ベクトルや行列パラメータの一部だけを固定する場合は、展開名を使います。

mdl_null <- mdl$fixed_model(
  fixed = list("b[talk]" = 0)
)

fit_null <- mdl_null$optimize()

5.4 profile()

profile() は、特定のパラメータについてprofile likelihood区間を計算します。

prof <- fit_map$profile(
  pars = c("b[talk]", "sigma"),
  level = 0.95
)

Laplace近似を使っているfitでは、内部的にrandom側のヤコビアン補正を含めてprofile用の目的関数を再構築します。

5.5 MAP_FitのWAIC

MAP_Fit$WAIC() は、se_method = "sampling" による不確実性伝播があり、かつ log_lik が保存されている場合に使えます。

mdl <- rtmb_lm(
  sat ~ talk * perf,
  data = debate,
  prior = prior_normal(),
  WAIC = TRUE
)

fit_map <- mdl$optimize(se_method = "sampling")
fit_map$WAIC()

MAPのWAICは近似的です。最終的な予測評価ではMCMCのWAICを優先します。

6. VB_Fit

VB_Fit は、variational() が返すfit objectです。ADVIによる近似事後分布を保存します。高速ですが近似であり、分散が過小評価されることがあります。
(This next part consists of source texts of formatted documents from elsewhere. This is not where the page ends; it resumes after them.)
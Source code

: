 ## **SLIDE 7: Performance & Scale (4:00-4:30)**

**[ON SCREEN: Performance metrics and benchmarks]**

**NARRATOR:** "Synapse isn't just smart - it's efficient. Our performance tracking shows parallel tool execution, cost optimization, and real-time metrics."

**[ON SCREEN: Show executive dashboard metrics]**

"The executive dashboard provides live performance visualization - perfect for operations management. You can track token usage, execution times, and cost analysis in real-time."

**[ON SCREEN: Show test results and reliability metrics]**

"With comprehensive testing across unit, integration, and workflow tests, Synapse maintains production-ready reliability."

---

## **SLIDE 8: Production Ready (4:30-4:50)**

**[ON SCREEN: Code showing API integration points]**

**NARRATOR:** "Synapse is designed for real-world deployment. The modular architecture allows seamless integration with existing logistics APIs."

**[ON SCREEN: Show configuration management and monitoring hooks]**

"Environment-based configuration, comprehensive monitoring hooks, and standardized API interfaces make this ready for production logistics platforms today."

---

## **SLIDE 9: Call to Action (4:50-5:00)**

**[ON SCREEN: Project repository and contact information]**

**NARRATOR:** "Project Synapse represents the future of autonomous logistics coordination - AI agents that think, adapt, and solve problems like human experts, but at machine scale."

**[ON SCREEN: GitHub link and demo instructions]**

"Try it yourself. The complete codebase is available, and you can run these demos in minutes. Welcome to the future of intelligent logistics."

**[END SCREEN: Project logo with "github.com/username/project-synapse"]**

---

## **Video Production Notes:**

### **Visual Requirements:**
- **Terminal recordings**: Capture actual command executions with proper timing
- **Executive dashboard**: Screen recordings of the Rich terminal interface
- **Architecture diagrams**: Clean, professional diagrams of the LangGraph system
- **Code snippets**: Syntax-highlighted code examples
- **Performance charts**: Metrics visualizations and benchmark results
fit_vb <- mdl$variational(
  iter = 5000,
  num_estimate = 4
)

6.1 主要メソッド

メソッド 用途
$draws() 近似事後分布からのdrawを取り出す
$summary() best estimateの近似事後要約
$estimate() best estimateをデフォルトにした点推定
$EAP() best estimateの事後平均
$MAP() best estimateの周辺MAPまたはjoint MAP
$plot_elbo() ELBOの推移をプロット
$plot_trajectory() 最後の最適化windowでのパラメータ軌跡
$transformed_draws() 近似drawごとにtransformを再計算
$generated_quantities() 近似drawごとにgenerateを追加計算
$WAIC() pointwise log_lik がある場合にWAIC
$diagnose() ELBO、best estimate、WAICの有無などを診断

6.2 num_estimateとbest estimate

variational(num_estimate = K) は、複数のVB推定を行い、ELBOが最も高いrunをbest estimateとして選びます。

VB_Fit では、summary()estimate()EAP()MAP() は、デフォルトでbest estimateだけを使います。全estimateのdrawを確認したい場合は draws() を使います。

fit_vb$best_chain
fit_vb$ELBO
fit_vb$rel_obj_vals

# デフォルトではbest estimateのEAP
fit_vb$EAP(pars = "parameters")

# 特定のestimateを指定
fit_vb$EAP(pars = "parameters", chains = 2)

# ELBO上位2つを使う
fit_vb$EAP(pars = "parameters", best_chains = 2)

6.3 plot_elbo()による収束確認

VBでは、ELBOが上昇し、その後ほぼ水平になることが収束の目安です。

fit_vb$plot_elbo()
fit_vb$plot_elbo(tail_n = 1000)
fit_vb$plot_elbo(ests = "best", tail_n = 1000)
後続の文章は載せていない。